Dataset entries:
= = =

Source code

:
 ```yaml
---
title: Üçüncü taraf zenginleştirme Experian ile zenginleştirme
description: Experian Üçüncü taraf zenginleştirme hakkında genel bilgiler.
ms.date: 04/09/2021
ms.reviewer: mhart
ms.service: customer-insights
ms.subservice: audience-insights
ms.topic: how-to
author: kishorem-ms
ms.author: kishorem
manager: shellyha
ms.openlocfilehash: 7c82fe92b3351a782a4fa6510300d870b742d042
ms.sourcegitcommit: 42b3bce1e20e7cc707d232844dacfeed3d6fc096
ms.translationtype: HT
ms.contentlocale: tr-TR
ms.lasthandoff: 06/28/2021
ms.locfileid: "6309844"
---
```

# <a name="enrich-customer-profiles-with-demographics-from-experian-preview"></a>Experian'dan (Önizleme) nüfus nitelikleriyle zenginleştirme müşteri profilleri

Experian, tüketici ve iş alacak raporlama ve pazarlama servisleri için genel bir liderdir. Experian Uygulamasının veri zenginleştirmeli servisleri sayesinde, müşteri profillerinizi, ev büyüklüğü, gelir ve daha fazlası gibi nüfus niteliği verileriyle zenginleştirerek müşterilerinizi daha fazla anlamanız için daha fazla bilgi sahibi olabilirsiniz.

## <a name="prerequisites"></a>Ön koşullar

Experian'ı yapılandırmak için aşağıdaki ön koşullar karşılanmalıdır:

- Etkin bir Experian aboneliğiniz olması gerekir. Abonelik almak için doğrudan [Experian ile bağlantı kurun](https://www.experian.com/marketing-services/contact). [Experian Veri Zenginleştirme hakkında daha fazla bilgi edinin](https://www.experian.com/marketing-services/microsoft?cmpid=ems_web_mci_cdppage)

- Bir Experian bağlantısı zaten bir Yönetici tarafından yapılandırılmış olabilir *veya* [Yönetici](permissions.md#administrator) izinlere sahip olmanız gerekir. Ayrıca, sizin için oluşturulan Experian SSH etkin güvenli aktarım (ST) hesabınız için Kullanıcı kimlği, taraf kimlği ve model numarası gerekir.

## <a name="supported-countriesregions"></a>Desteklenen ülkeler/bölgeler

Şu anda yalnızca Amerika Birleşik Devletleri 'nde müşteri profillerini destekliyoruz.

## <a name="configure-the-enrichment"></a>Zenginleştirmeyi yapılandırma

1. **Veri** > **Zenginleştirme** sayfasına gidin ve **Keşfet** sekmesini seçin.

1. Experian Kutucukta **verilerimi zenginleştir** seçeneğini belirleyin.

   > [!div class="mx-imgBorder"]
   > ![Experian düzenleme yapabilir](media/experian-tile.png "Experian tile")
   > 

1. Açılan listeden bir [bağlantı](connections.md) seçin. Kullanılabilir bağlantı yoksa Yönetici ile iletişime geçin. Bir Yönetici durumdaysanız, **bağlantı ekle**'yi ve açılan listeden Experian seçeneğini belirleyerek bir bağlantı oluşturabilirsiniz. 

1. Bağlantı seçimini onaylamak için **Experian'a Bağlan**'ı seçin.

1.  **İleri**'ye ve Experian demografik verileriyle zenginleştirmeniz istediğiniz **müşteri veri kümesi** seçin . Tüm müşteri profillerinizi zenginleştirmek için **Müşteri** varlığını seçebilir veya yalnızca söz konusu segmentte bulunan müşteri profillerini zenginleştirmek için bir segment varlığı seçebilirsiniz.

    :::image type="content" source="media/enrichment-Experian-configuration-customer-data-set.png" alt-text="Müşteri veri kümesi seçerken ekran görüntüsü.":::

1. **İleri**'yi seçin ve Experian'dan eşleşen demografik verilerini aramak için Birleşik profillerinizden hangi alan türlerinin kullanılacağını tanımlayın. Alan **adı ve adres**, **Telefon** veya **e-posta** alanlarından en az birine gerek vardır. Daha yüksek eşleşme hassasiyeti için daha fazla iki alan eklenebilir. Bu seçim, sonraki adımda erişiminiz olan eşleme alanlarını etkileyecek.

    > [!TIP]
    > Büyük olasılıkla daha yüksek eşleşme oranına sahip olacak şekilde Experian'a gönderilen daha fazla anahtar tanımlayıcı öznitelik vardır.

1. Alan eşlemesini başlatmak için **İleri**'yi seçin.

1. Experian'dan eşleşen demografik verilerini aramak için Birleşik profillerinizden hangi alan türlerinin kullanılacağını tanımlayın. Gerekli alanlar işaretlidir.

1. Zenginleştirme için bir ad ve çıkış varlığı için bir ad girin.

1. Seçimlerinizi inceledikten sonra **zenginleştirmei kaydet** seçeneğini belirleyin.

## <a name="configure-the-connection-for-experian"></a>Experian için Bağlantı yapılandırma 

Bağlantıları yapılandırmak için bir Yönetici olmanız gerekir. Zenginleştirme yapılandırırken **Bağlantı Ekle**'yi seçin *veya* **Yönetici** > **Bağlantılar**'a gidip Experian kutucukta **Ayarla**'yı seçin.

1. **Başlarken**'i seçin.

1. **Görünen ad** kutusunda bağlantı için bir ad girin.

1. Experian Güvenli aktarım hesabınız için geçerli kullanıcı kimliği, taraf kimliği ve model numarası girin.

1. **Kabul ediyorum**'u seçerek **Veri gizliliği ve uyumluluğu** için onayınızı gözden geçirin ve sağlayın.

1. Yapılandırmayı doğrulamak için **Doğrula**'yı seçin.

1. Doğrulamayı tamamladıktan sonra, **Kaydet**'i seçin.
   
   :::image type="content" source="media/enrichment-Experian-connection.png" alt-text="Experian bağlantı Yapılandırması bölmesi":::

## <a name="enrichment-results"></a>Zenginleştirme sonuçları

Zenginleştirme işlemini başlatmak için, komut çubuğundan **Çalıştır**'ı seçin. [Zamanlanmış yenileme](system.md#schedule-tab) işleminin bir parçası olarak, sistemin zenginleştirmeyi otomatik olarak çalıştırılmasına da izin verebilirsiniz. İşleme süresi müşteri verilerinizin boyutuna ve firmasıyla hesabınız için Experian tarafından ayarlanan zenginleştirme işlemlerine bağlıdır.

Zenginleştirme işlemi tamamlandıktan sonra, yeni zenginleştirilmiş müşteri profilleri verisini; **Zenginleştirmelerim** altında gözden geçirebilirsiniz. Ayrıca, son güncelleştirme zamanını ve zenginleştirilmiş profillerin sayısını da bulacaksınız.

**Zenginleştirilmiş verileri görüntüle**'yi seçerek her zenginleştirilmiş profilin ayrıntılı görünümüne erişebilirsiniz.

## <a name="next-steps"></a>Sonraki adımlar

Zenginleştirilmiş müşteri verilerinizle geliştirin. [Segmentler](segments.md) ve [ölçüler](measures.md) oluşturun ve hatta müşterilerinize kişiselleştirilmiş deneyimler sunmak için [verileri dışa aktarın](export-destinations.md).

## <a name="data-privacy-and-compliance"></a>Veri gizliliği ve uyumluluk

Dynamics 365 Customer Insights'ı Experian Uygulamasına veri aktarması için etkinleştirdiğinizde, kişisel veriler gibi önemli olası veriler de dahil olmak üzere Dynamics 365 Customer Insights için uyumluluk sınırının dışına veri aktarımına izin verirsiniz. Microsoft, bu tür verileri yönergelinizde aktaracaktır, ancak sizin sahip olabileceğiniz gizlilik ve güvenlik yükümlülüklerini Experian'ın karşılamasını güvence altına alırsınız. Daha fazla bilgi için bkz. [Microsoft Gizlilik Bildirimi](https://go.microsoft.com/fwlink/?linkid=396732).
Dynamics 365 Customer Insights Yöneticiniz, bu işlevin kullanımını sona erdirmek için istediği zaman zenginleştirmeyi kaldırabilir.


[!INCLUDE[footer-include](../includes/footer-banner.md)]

= = =

TO DO: All lines above containing the string "varlığı" are to be collected.

OUTPUT FOR THIS TASK:
1.  **İleri**'ye ve Experian demografik verileriyle zenginleştirmeniz istediğiniz **müşteri veri kümesi** seçin . Tüm müşteri profillerinizi zenginleştirmek için **Müşteri** varlığını seçebilir veya yalnızca söz konusu segmentte bulunan müşteri profillerini zenginleştirmek için bir segment varlığı seçebilirsiniz.
1. Zenginleştirme için bir ad ve çıkış varlığı için bir ad girin.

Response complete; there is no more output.